R. L. : D’abord, le fait de travailler en équipe. Je retrouve l’ambiance à laquelle j’avais goûté pendant mes études lorsque j’étais interne notamment. Si on est confronté à un problème ou un cas difficile, on peut tout de suite en parler avec l’équipe qui vous entoure pour prendre les bonnes décisions. Un médecin libéral est, lui, plutôt isolé. C’est ce qui me manque un peu lorsque je retourne dans mon cabinet en ville. L’environnement hospitalier est plus stimulant. Actuellement, l’hôpital mène une étude épidémiologique sur le cancer du rein. On s’est aperçu que l’Alsace avait le taux de cancer du rein le plus élevé au monde, à égalité avec une région reculée de Laponie. L’étude va nous aider à comprendre les raisons de ce phénomène, peut être liées aux habitudes alimentaires de la région riche en bonne chère.

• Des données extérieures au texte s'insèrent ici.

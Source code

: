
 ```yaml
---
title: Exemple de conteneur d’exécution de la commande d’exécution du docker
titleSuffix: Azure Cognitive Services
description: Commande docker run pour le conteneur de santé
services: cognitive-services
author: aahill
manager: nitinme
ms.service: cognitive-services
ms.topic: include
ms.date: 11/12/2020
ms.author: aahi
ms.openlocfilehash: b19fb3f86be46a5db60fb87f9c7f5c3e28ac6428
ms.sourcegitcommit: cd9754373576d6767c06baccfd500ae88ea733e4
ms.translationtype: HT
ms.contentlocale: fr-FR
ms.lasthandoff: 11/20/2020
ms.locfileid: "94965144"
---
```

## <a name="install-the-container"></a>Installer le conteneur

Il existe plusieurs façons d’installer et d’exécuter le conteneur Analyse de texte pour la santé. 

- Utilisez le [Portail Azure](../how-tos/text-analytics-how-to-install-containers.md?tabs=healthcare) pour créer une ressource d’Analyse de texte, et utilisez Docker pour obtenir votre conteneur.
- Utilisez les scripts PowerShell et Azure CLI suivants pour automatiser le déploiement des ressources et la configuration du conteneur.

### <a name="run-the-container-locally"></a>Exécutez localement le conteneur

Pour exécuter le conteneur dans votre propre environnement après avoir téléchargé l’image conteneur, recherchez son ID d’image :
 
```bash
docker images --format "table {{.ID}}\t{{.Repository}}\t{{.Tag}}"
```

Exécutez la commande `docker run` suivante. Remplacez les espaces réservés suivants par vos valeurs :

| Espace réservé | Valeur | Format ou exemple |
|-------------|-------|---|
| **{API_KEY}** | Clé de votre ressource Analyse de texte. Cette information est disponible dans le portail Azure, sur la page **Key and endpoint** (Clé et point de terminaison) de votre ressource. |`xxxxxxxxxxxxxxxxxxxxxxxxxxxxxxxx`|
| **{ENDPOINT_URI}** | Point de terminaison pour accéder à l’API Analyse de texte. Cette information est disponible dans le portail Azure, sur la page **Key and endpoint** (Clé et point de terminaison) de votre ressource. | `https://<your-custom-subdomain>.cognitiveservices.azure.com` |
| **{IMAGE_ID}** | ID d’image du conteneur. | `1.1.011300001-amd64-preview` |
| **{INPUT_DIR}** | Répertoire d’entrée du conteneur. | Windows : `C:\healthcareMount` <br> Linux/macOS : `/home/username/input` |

Partager votre temps entre votre clientèle privée et l’hôpital, est-ce pour vous le bon équilibre ?

R. L. : Oui, tout à fait. Au départ, j’étais décidé à me spécialiser dans la cancérologie. Mais, dans les années 80, nous n’avions pas les résultats de guérison que l’on obtient aujourd’hui. C’était très pesant. Pour me donner un peu d’air, j’ai fini par ouvrir un cabinet de médecine générale tout en gardant une activité dans la cancérologie, comme me l’avait conseillé mon patron hospitalier de l’époque. Un bon compromis finalement que je ne regrette pas. La médecine générale a perdu de son prestige auprès de patients qui ont davantage des comportements de consommateurs. L’assurance maladie nous met la pression pour prescrire des médicaments génériques… que le public ne veut généralement pas.

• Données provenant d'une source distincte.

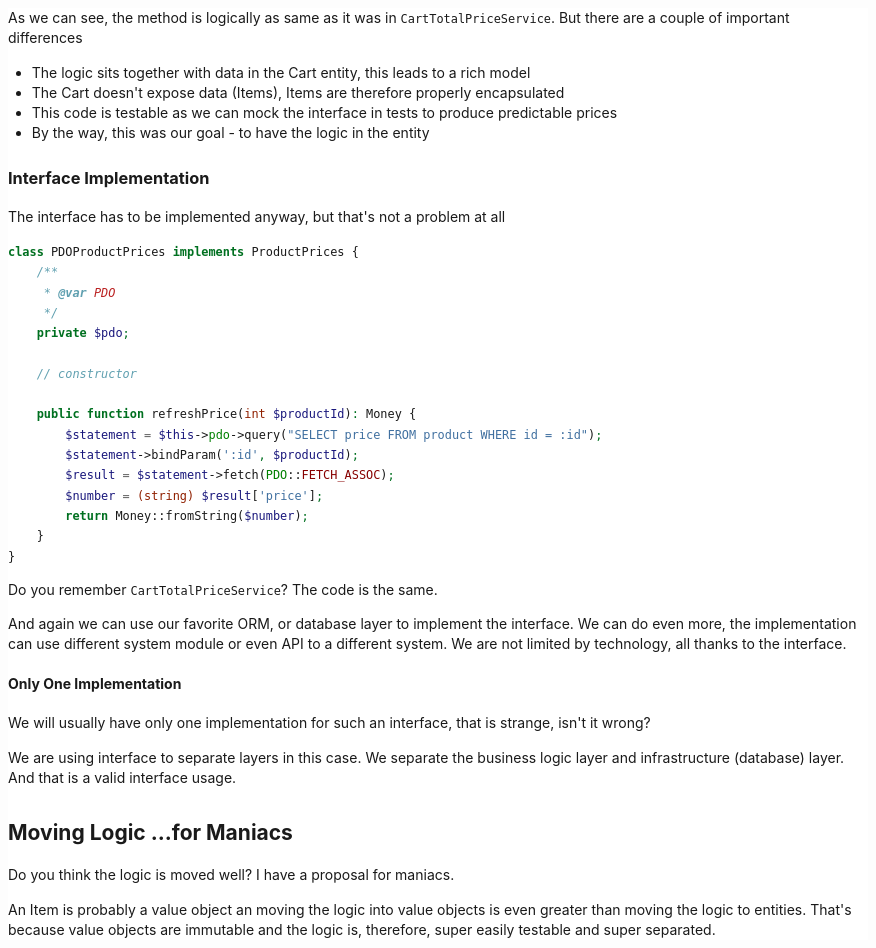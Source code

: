 As we can see, the method is logically as same as it was in `CartTotalPriceService`.
But there are a couple of important differences
* The logic sits together with data in the Cart entity, this leads to a rich model
* The Cart doesn't expose data (Items), Items are therefore properly encapsulated
* This code is testable as we can mock the interface in tests to produce predictable prices
* By the way, this was our goal - to have the logic in the entity

### Interface Implementation

The interface has to be implemented anyway, but that's not a problem at all
```php
class PDOProductPrices implements ProductPrices {
    /**
     * @var PDO
     */
    private $pdo;
    
    // constructor
    
    public function refreshPrice(int $productId): Money {
        $statement = $this->pdo->query("SELECT price FROM product WHERE id = :id");
        $statement->bindParam(':id', $productId);
        $result = $statement->fetch(PDO::FETCH_ASSOC);
        $number = (string) $result['price'];
        return Money::fromString($number);
    }
}
```

Do you remember `CartTotalPriceService`? The code is the same.

And again we can use our favorite ORM, or database layer to implement the interface.
We can do even more, the implementation can use different system module or even API to a different system.
We are not limited by technology, all thanks to the interface.

#### Only One Implementation

We will usually have only one implementation for such an interface, that is strange, isn't it wrong?

We are using interface to separate layers in this case.
We separate the business logic layer and infrastructure (database) layer.
And that is a valid interface usage.

## Moving Logic ...for Maniacs

Do you think the logic is moved well?
I have a proposal for maniacs.

An Item is probably a value object an moving the logic into value objects is even greater than moving the logic to entities.
That's because value objects are immutable and the logic is, therefore, super easily testable and super separated.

À l’hôpital, dans un service de cancérologie, tout est différent. Les relations avec les malades sont moins superficielles. Ils ont besoin de nous et nous font confiance. Pour un médecin, ce type de relation rend le travail plus valorisant même si on doit passer par des moments difficiles dans cette spécialité exigeante.

Avez-vous des projets pour faire évoluer votre façon de travailler ?

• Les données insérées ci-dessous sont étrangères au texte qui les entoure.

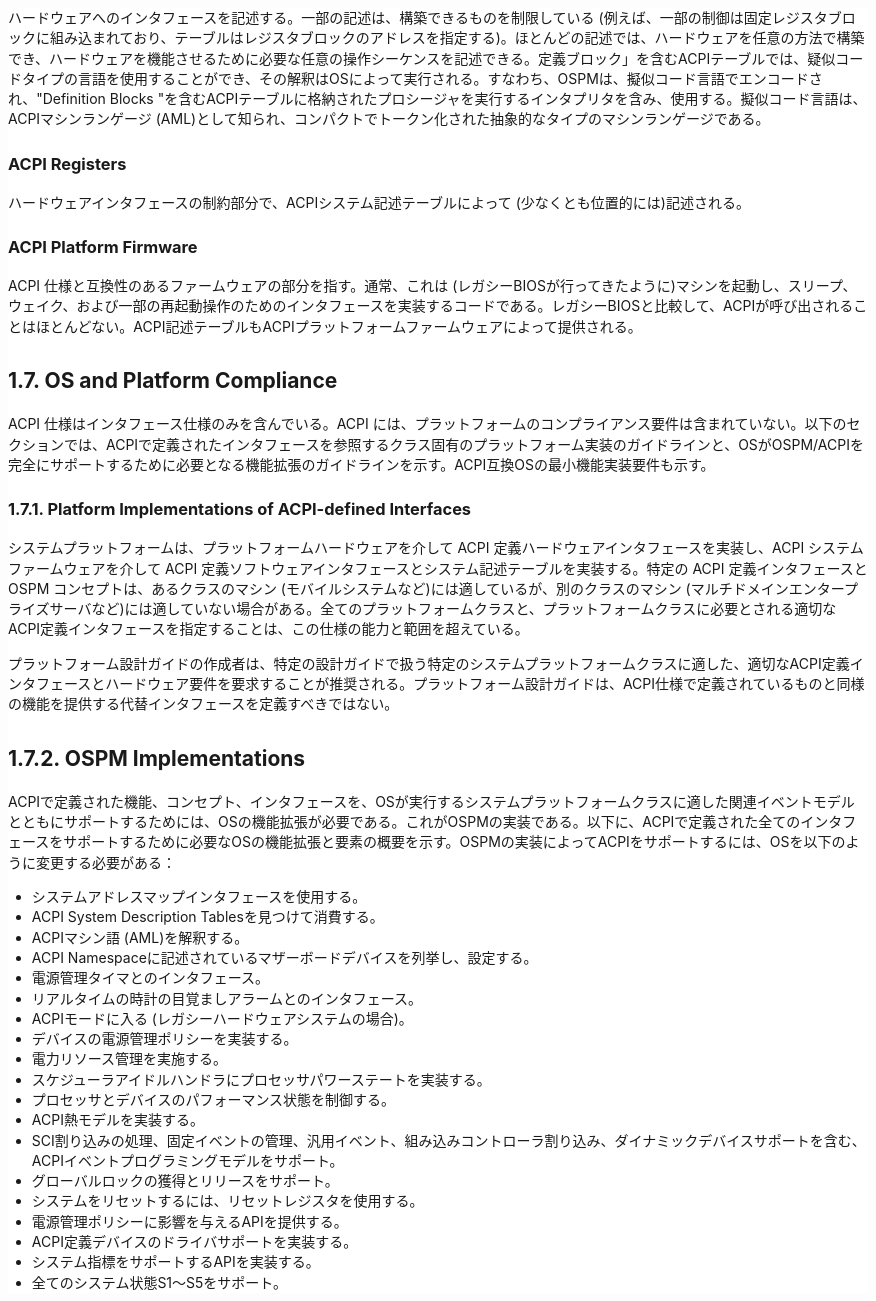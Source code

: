 ハードウェアへのインタフェースを記述する。一部の記述は、構築できるものを制限している (例えば、一部の制御は固定レジスタブロックに組み込まれており、テーブルはレジスタブロックのアドレスを指定する)。ほとんどの記述では、ハードウェアを任意の方法で構築でき、ハードウェアを機能させるために必要な任意の操作シーケンスを記述できる。定義ブロック」を含むACPIテーブルでは、疑似コードタイプの言語を使用することができ、その解釈はOSによって実行される。すなわち、OSPMは、擬似コード言語でエンコードされ、"Definition Blocks "を含むACPIテーブルに格納されたプロシージャを実行するインタプリタを含み、使用する。擬似コード言語は、ACPIマシンランゲージ (AML)として知られ、コンパクトでトークン化された抽象的なタイプのマシンランゲージである。

### ACPI Registers

ハードウェアインタフェースの制約部分で、ACPIシステム記述テーブルによって (少なくとも位置的には)記述される。

### ACPI Platform Firmware

ACPI 仕様と互換性のあるファームウェアの部分を指す。通常、これは (レガシーBIOSが行ってきたように)マシンを起動し、スリープ、ウェイク、および一部の再起動操作のためのインタフェースを実装するコードである。レガシーBIOSと比較して、ACPIが呼び出されることはほとんどない。ACPI記述テーブルもACPIプラットフォームファームウェアによって提供される。

## 1.7. OS and Platform Compliance

ACPI 仕様はインタフェース仕様のみを含んでいる。ACPI には、プラットフォームのコンプライアンス要件は含まれていない。以下のセクションでは、ACPIで定義されたインタフェースを参照するクラス固有のプラットフォーム実装のガイドラインと、OSがOSPM/ACPIを完全にサポートするために必要となる機能拡張のガイドラインを示す。ACPI互換OSの最小機能実装要件も示す。

### 1.7.1. Platform Implementations of ACPI-defined Interfaces

システムプラットフォームは、プラットフォームハードウェアを介して ACPI 定義ハードウェアインタフェースを実装し、ACPI システムファームウェアを介して ACPI 定義ソフトウェアインタフェースとシステム記述テーブルを実装する。特定の ACPI 定義インタフェースと OSPM コンセプトは、あるクラスのマシン (モバイルシステムなど)には適しているが、別のクラスのマシン (マルチドメインエンタープライズサーバなど)には適していない場合がある。全てのプラットフォームクラスと、プラットフォームクラスに必要とされる適切なACPI定義インタフェースを指定することは、この仕様の能力と範囲を超えている。

プラットフォーム設計ガイドの作成者は、特定の設計ガイドで扱う特定のシステムプラットフォームクラスに適した、適切なACPI定義インタフェースとハードウェア要件を要求することが推奨される。プラットフォーム設計ガイドは、ACPI仕様で定義されているものと同様の機能を提供する代替インタフェースを定義すべきではない。

## 1.7.2. OSPM Implementations

ACPIで定義された機能、コンセプト、インタフェースを、OSが実行するシステムプラットフォームクラスに適した関連イベントモデルとともにサポートするためには、OSの機能拡張が必要である。これがOSPMの実装である。以下に、ACPIで定義された全てのインタフェースをサポートするために必要なOSの機能拡張と要素の概要を示す。OSPMの実装によってACPIをサポートするには、OSを以下のように変更する必要がある：

- システムアドレスマップインタフェースを使用する。
- ACPI System Description Tablesを見つけて消費する。
- ACPIマシン語 (AML)を解釈する。
- ACPI Namespaceに記述されているマザーボードデバイスを列挙し、設定する。
- 電源管理タイマとのインタフェース。
- リアルタイムの時計の目覚ましアラームとのインタフェース。
- ACPIモードに入る (レガシーハードウェアシステムの場合)。
- デバイスの電源管理ポリシーを実装する。
- 電力リソース管理を実施する。
- スケジューラアイドルハンドラにプロセッサパワーステートを実装する。
- プロセッサとデバイスのパフォーマンス状態を制御する。
- ACPI熱モデルを実装する。
- SCI割り込みの処理、固定イベントの管理、汎用イベント、組み込みコントローラ割り込み、ダイナミックデバイスサポートを含む、ACPIイベントプログラミングモデルをサポート。
- グローバルロックの獲得とリリースをサポート。
- システムをリセットするには、リセットレジスタを使用する。
- 電源管理ポリシーに影響を与えるAPIを提供する。
- ACPI定義デバイスのドライバサポートを実装する。
- システム指標をサポートするAPIを実装する。
- 全てのシステム状態S1～S5をサポート。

R. L. : Oui, je recherche un médecin généraliste qui pourrait m’épauler au cabinet. Cela fait maintenant 30 ans que je suis installé et j’ai besoin de lever le pied. Mon cabinet a largement le potentiel de clientèle pour accueillir un deuxième médecin. Malheureusement, depuis que j’ai commencé mes recherches il y a deux ans, je n’ai pas encore trouvé l’oiseau rare. Les jeunes préfèrent aujourd’hui travailler en milieu salarié ou en groupe dans une maison médicale par exemple. Même dans une grande ville, les généralistes peinent à trouver des jeunes pour les aider ou les remplacer. C’est inquiétant.

Est-ce aussi une façon de préparer votre départ à la retraite ?

R. L. : J’avoue que je n’y pense pas ! À l’hôpital, j’ai encore quatre années devant moi avant de me retirer. L’échéance paraît encore plus lointaine pour mon activité de libéral. J’aime mon travail et il n’est pas question d’arrêter tant qu’il y a la santé. J’ai trouvé un équilibre. Mais il n’y a pas que la médecine dans la vie. Mon autre passion, c’est la course automobile. Avec des amis, je vais régulièrement suivre des compétitions et je roule aussi sur des circuits. C’est mon dada qui me permet de décompresser.